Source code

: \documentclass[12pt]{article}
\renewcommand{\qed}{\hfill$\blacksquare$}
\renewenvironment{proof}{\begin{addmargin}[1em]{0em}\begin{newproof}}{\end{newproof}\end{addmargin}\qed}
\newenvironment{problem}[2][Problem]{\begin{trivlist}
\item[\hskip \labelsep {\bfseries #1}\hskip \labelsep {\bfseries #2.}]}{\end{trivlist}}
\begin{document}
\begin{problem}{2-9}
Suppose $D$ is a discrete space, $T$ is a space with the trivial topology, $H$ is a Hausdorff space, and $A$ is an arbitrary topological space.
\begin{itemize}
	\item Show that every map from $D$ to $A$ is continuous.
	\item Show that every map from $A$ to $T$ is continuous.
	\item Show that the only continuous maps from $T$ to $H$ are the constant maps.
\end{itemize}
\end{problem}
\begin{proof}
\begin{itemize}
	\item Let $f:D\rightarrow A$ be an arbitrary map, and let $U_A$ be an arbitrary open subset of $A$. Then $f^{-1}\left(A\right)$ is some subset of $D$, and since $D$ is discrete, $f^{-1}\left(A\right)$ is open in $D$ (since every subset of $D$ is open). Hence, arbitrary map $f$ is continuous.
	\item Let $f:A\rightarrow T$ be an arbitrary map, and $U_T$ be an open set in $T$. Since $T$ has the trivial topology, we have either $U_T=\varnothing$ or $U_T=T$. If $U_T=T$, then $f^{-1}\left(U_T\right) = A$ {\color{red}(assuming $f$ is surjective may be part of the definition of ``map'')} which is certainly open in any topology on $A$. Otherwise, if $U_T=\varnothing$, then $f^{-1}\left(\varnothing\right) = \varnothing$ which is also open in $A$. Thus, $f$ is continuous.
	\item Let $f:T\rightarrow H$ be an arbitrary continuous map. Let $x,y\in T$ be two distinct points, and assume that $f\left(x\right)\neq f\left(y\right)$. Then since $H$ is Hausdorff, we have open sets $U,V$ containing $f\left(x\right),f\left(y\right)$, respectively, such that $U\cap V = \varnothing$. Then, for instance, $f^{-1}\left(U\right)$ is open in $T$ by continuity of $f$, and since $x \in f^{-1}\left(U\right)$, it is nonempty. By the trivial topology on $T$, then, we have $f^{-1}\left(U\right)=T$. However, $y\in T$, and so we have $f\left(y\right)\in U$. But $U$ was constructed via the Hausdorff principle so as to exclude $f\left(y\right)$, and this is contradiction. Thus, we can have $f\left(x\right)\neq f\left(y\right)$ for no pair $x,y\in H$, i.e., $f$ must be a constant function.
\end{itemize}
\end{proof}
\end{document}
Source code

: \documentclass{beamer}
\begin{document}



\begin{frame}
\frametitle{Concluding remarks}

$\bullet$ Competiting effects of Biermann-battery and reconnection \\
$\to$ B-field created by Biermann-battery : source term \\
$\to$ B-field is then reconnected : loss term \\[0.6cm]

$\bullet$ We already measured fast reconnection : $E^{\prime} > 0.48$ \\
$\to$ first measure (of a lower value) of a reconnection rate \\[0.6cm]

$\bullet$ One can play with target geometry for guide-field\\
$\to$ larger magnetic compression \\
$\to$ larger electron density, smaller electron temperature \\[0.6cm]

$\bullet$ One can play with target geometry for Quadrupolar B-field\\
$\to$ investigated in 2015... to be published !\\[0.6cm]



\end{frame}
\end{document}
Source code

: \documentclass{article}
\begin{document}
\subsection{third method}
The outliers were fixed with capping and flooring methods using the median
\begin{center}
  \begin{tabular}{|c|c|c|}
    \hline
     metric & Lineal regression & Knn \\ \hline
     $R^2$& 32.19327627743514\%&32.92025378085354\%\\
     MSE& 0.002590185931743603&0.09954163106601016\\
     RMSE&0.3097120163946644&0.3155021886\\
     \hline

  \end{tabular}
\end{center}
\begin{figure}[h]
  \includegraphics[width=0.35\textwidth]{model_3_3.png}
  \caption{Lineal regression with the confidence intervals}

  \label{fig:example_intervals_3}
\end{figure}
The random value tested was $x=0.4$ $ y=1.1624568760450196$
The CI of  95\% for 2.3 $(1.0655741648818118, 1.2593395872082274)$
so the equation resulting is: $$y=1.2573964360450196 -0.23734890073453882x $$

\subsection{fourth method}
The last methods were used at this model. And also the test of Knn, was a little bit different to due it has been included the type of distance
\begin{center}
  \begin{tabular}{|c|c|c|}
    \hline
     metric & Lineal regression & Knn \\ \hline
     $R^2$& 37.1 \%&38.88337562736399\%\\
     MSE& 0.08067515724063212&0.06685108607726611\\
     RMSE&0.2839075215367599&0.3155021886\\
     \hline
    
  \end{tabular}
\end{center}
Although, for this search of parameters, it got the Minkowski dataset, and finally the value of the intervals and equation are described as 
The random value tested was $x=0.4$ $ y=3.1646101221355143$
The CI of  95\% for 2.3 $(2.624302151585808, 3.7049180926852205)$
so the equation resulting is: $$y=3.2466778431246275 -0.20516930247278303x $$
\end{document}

#### [Work order]
Lines in the records above that carry the word "were" are to be located and copied.

#### [Task result]
The outliers were fixed with capping and flooring methods using the median
The last methods were used at this model. And also the test of Knn, was a little bit different to due it has been included the type of distance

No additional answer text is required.